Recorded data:
=== Begin Enclosure ===

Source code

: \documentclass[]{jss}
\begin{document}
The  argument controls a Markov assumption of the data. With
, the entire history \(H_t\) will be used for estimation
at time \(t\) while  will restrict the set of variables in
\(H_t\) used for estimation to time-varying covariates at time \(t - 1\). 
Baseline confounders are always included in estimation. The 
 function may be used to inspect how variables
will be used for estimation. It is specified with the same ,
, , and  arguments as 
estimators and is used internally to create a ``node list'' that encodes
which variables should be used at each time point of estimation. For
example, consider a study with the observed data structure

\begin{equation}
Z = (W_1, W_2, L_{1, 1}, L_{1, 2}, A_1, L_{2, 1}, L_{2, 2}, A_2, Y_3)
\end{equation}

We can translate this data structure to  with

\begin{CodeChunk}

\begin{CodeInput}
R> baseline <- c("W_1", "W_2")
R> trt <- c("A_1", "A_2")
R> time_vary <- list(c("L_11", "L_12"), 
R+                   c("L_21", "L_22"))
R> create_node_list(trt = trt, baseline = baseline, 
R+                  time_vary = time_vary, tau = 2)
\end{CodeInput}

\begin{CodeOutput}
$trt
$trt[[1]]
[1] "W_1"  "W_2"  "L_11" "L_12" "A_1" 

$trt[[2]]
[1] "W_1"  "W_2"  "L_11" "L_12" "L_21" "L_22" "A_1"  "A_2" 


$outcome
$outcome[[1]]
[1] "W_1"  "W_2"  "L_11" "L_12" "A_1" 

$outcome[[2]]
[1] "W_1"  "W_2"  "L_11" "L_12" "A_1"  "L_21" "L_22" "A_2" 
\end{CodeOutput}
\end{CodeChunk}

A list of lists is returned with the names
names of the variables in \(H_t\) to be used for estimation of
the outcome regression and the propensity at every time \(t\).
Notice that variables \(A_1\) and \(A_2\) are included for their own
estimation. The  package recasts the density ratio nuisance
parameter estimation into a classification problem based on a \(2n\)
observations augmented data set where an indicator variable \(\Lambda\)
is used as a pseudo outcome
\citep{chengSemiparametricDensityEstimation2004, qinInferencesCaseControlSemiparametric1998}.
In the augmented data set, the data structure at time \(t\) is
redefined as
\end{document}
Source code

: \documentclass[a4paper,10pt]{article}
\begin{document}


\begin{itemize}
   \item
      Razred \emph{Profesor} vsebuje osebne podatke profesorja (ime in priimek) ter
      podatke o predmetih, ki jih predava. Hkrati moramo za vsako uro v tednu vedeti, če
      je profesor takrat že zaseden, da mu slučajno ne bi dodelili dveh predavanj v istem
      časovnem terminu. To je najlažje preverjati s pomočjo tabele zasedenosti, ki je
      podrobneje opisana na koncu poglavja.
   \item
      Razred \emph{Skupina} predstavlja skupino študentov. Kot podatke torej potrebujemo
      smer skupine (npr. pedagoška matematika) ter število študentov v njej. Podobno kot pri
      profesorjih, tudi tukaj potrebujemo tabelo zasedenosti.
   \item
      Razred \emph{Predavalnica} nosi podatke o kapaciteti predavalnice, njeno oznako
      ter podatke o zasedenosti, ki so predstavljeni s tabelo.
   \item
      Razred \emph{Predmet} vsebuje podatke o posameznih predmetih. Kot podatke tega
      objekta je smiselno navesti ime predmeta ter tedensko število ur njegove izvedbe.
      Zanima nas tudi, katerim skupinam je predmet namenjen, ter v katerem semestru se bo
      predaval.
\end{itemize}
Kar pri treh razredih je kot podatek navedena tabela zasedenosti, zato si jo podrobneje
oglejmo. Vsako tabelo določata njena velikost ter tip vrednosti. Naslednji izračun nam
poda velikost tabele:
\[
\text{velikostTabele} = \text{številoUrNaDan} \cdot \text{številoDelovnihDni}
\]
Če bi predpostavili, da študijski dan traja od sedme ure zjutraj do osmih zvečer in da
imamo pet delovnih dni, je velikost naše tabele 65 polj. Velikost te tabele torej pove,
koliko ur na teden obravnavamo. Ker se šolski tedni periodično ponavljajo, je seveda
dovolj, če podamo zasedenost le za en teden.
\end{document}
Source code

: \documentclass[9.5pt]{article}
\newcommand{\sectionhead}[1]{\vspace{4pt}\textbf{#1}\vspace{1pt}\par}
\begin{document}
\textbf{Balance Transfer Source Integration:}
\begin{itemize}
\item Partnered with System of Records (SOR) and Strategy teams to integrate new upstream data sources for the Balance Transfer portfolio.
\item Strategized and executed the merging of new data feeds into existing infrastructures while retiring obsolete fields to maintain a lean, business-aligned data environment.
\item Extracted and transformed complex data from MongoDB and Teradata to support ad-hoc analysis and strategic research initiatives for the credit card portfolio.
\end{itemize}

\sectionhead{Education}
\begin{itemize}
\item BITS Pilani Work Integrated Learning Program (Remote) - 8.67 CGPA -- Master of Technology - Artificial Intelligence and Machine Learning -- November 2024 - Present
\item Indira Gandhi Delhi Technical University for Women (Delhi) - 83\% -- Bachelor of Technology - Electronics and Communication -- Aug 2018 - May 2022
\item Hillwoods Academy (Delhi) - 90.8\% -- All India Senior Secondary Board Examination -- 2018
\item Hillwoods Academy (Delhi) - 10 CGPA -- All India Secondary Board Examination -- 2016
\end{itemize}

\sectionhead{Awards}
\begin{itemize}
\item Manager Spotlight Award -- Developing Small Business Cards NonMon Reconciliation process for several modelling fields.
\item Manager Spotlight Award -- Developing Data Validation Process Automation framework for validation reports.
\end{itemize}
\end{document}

=== End Enclosure ===

*What this task involves*: Nothing may be left out. Retype all the entries exactly.

*Solution to the problem*:
Source code

: \documentclass[]{jss}
\begin{document}
The  argument controls a Markov assumption of the data. With
, the entire history \(H_t\) will be used for estimation
at time \(t\) while  will restrict the set of variables in
\(H_t\) used for estimation to time-varying covariates at time \(t - 1\). 
Baseline confounders are always included in estimation. The 
 function may be used to inspect how variables
will be used for estimation. It is specified with the same ,
, , and  arguments as 
estimators and is used internally to create a ``node list'' that encodes
which variables should be used at each time point of estimation. For
example, consider a study with the observed data structure

\begin{equation}
Z = (W_1, W_2, L_{1, 1}, L_{1, 2}, A_1, L_{2, 1}, L_{2, 2}, A_2, Y_3)
\end{equation}

We can translate this data structure to  with

\begin{CodeChunk}

\begin{CodeInput}
R> baseline <- c("W_1", "W_2")
R> trt <- c("A_1", "A_2")
R> time_vary <- list(c("L_11", "L_12"), 
R+                   c("L_21", "L_22"))
R> create_node_list(trt = trt, baseline = baseline, 
R+                  time_vary = time_vary, tau = 2)
\end{CodeInput}

\begin{CodeOutput}
$trt
$trt[[1]]
[1] "W_1"  "W_2"  "L_11" "L_12" "A_1" 

$trt[[2]]
[1] "W_1"  "W_2"  "L_11" "L_12" "L_21" "L_22" "A_1"  "A_2" 


$outcome
$outcome[[1]]
[1] "W_1"  "W_2"  "L_11" "L_12" "A_1" 

$outcome[[2]]
[1] "W_1"  "W_2"  "L_11" "L_12" "A_1"  "L_21" "L_22" "A_2" 
\end{CodeOutput}
\end{CodeChunk}

A list of lists is returned with the names
names of the variables in \(H_t\) to be used for estimation of
the outcome regression and the propensity at every time \(t\).
Notice that variables \(A_1\) and \(A_2\) are included for their own
estimation. The  package recasts the density ratio nuisance
parameter estimation into a classification problem based on a \(2n\)
observations augmented data set where an indicator variable \(\Lambda\)
is used as a pseudo outcome
\citep{chengSemiparametricDensityEstimation2004, qinInferencesCaseControlSemiparametric1998}.
In the augmented data set, the data structure at time \(t\) is
redefined as
\end{document}
Source code

: \documentclass[a4paper,10pt]{article}
\begin{document}


\begin{itemize}
   \item
      Razred \emph{Profesor} vsebuje osebne podatke profesorja (ime in priimek) ter
      podatke o predmetih, ki jih predava. Hkrati moramo za vsako uro v tednu vedeti, če
      je profesor takrat že zaseden, da mu slučajno ne bi dodelili dveh predavanj v istem
      časovnem terminu. To je najlažje preverjati s pomočjo tabele zasedenosti, ki je
      podrobneje opisana na koncu poglavja.
   \item
      Razred \emph{Skupina} predstavlja skupino študentov. Kot podatke torej potrebujemo
      smer skupine (npr. pedagoška matematika) ter število študentov v njej. Podobno kot pri
      profesorjih, tudi tukaj potrebujemo tabelo zasedenosti.
   \item
      Razred \emph{Predavalnica} nosi podatke o kapaciteti predavalnice, njeno oznako
      ter podatke o zasedenosti, ki so predstavljeni s tabelo.
   \item
      Razred \emph{Predmet} vsebuje podatke o posameznih predmetih. Kot podatke tega
      objekta je smiselno navesti ime predmeta ter tedensko število ur njegove izvedbe.
      Zanima nas tudi, katerim skupinam je predmet namenjen, ter v katerem semestru se bo
      predaval.
\end{itemize}
Kar pri treh razredih je kot podatek navedena tabela zasedenosti, zato si jo podrobneje
oglejmo. Vsako tabelo določata njena velikost ter tip vrednosti. Naslednji izračun nam
poda velikost tabele:
\[
\text{velikostTabele} = \text{številoUrNaDan} \cdot \text{številoDelovnihDni}
\]
Če bi predpostavili, da študijski dan traja od sedme ure zjutraj do osmih zvečer in da
imamo pet delovnih dni, je velikost naše tabele 65 polj. Velikost te tabele torej pove,
koliko ur na teden obravnavamo. Ker se šolski tedni periodično ponavljajo, je seveda
dovolj, če podamo zasedenost le za en teden.
\end{document}
Source code

: \documentclass[9.5pt]{article}
\newcommand{\sectionhead}[1]{\vspace{4pt}\textbf{#1}\vspace{1pt}\par}
\begin{document}
\textbf{Balance Transfer Source Integration:}
\begin{itemize}
\item Partnered with System of Records (SOR) and Strategy teams to integrate new upstream data sources for the Balance Transfer portfolio.
\item Strategized and executed the merging of new data feeds into existing infrastructures while retiring obsolete fields to maintain a lean, business-aligned data environment.
\item Extracted and transformed complex data from MongoDB and Teradata to support ad-hoc analysis and strategic research initiatives for the credit card portfolio.
\end{itemize}

\sectionhead{Education}
\begin{itemize}
\item BITS Pilani Work Integrated Learning Program (Remote) - 8.67 CGPA -- Master of Technology - Artificial Intelligence and Machine Learning -- November 2024 - Present
\item Indira Gandhi Delhi Technical University for Women (Delhi) - 83\% -- Bachelor of Technology - Electronics and Communication -- Aug 2018 - May 2022
\item Hillwoods Academy (Delhi) - 90.8\% -- All India Senior Secondary Board Examination -- 2018
\item Hillwoods Academy (Delhi) - 10 CGPA -- All India Secondary Board Examination -- 2016
\end{itemize}

\sectionhead{Awards}
\begin{itemize}
\item Manager Spotlight Award -- Developing Small Business Cards NonMon Reconciliation process for several modelling fields.
\item Manager Spotlight Award -- Developing Data Validation Process Automation framework for validation reports.
\end{itemize}
\end{document}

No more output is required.